The intense heat in August took a toll on crop conditions while pushing maturity ahead of schedule, prompting farmers to prepare for an early harvest season. But as combines hit the fields, a bearish outlook persists as farmers brace for a heap of challenges this autumn.
The latest USDA Crop Progress report highlighted the impacts the excessive heat and drought have had on corn and soy development throughout the Midwest. The percentage of corn acres considered Good and Excellent fell below 2022 in early September and has maintained a loss versus the prior year as conditions further deteriorated. However, as corn was past the pollination, a key development stage, when temperatures really took off, it fared better than soybeans. Hot weather during the pod-setting stage of soybean growth drove conditions down quickly, with the lowest percent of Good and Excellent condition acres in the past four years. Reports from the Pro Farmer 2023 Crop Tour also showcase crop stress in notes of yellow-brown marbled soybean fields across the Midwest with lower yield expectations aligning with the revised forecasts from the USDA.

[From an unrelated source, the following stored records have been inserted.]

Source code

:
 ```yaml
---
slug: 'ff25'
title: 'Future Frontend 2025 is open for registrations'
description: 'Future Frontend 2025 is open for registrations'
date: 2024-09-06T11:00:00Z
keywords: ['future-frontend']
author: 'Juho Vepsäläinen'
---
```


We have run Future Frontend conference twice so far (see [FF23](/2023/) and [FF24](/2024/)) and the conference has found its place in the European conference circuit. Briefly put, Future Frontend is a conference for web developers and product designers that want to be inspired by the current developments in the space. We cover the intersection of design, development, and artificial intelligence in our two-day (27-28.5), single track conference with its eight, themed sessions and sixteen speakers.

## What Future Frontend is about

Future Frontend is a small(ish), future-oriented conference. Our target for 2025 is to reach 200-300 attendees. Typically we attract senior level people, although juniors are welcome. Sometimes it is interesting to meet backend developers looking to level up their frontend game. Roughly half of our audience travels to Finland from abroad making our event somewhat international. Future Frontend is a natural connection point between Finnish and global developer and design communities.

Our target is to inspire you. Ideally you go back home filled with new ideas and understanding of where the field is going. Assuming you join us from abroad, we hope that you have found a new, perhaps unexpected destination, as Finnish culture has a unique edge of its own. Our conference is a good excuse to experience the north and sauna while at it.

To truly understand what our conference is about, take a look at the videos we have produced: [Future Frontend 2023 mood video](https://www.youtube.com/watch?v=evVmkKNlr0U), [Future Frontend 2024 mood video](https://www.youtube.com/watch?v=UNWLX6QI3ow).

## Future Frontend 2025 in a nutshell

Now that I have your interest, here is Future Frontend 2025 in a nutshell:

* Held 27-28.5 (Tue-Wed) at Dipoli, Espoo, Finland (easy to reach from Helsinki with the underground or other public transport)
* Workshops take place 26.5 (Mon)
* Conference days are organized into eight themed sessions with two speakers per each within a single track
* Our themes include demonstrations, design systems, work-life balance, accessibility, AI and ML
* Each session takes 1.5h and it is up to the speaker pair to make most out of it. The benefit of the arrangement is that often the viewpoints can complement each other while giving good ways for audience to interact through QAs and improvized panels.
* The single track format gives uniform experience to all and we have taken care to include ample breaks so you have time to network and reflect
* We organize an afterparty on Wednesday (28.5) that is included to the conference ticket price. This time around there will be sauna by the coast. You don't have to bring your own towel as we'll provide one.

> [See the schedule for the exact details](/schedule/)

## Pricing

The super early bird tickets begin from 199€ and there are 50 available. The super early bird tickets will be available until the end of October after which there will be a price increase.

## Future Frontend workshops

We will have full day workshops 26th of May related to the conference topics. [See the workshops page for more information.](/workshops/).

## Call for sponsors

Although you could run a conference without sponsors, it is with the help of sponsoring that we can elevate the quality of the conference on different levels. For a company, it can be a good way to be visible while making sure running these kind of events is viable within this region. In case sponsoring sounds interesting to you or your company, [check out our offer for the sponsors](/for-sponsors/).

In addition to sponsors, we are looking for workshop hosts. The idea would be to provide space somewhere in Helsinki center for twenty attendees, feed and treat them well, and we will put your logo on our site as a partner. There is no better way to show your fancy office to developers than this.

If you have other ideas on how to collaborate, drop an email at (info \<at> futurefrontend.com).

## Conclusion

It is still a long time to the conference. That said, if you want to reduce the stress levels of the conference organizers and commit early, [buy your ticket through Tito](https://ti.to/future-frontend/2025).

In September, the USDA forecasted new crop corn production at 15.1 billion bushels, UP 23 million from August, on the expectation that greater harvested area, a surprise that came in the June Acreage report, will offset lower yields. Total US corn use was left unchanged from the prior month, resulting in an outlook for higher supplies and ending stocks. Meanwhile, soybean production was revised DOWN 59 million bushels to 4.1 billion as lower yields offset higher harvested area. However, while this initially appears bullish, the USDA lowered the crush forecast by 10 million bushels and the export forecast by 35 million bushels on greater competition from Brazil and Ukraine on the global market. The aftermath of the report saw both corn and soybean futures sliding lower, with November 2023 soybean futures dropping near $12.90/bushel on Friday, September 22, while December 2023 corn futures dropped to a low of $4.68/bushel on Monday, September 18.
But that is not all! The Midwest drought has also resulted in lower water levels along the Mississippi River, a key transport corridor for grain. Lower water levels reduce the carrying capacity of barges, which increases the number of boats needed to transport the same amount of grain. The American Commercial Barge Line announced on September 25 that due to the current river operating conditions, St. Louis, Illinois, and Mid-Mississippi loading drafts are reduced 15% below normal capacity while transit times are UP 48-72 hours due to reduced navigable space in some areas. Less barge availability has driven southbound spot rates well above the three-year average, according to the latest Grain Transport Report. The Cairo-Memphis spot rate is UP 97% compared to the three-year average, and the St. Louis rate is UP 92% for the week ending September 21. Looking at the rise in rates over the past month, the spot barge rate out of St. Louis was $15.64/MT on August 22, and now it is sitting at $38.34/MT, a +$22.70/MT (+145%) jump!
Given how autumn is shaping up, it is not surprising that US farmer sentiment and outlook are on the decline. Purdue University Ag Economy Barometer, a monthly survey of 400 agriculture producers, posted a reading of 115 in August, DOWN from 123 in July. The Index of Current Conditions and Future Expectations also fell from the prior month, but farmers’ year-ahead outlook (119) held a bit more hope than their current conditions sentiment (108). When asked about their biggest concerns in the next year, 34% of respondents noted higher input costs, 24% said rising interest rates, and 20% said lower crop/livestock prices. In a related question, 60% of producers said they expect interest rates to rise further in the coming year.
The impact of high interest rates has always weighed heavy on producers’ shoulders, and in 2023, interest took the lead as the greatest increase in US farm production expenses compared to 2022, according to the USDA 2023 Farm Sector Income Forecast. Elevated expenses for interest, feed, labor, livestock, seed, pesticides, property taxes, and rent are juxtaposed against lower cash receipts for corn, soy, wheat, cotton, dairy products/milk, poultry, and hogs to bring the 2023 net farm income forecast DOWN $48 billion (-25%) vs. 2022 in inflation-adjusted dollars.
With 2023 rapidly approaching a close, hopes are high that 2024 shapes up to be a bit better. We know it is not an easy job, so from all of us at HighGround, we would like to say THANK YOU to all the ag producers who work tirelessly to put food on our tables each day!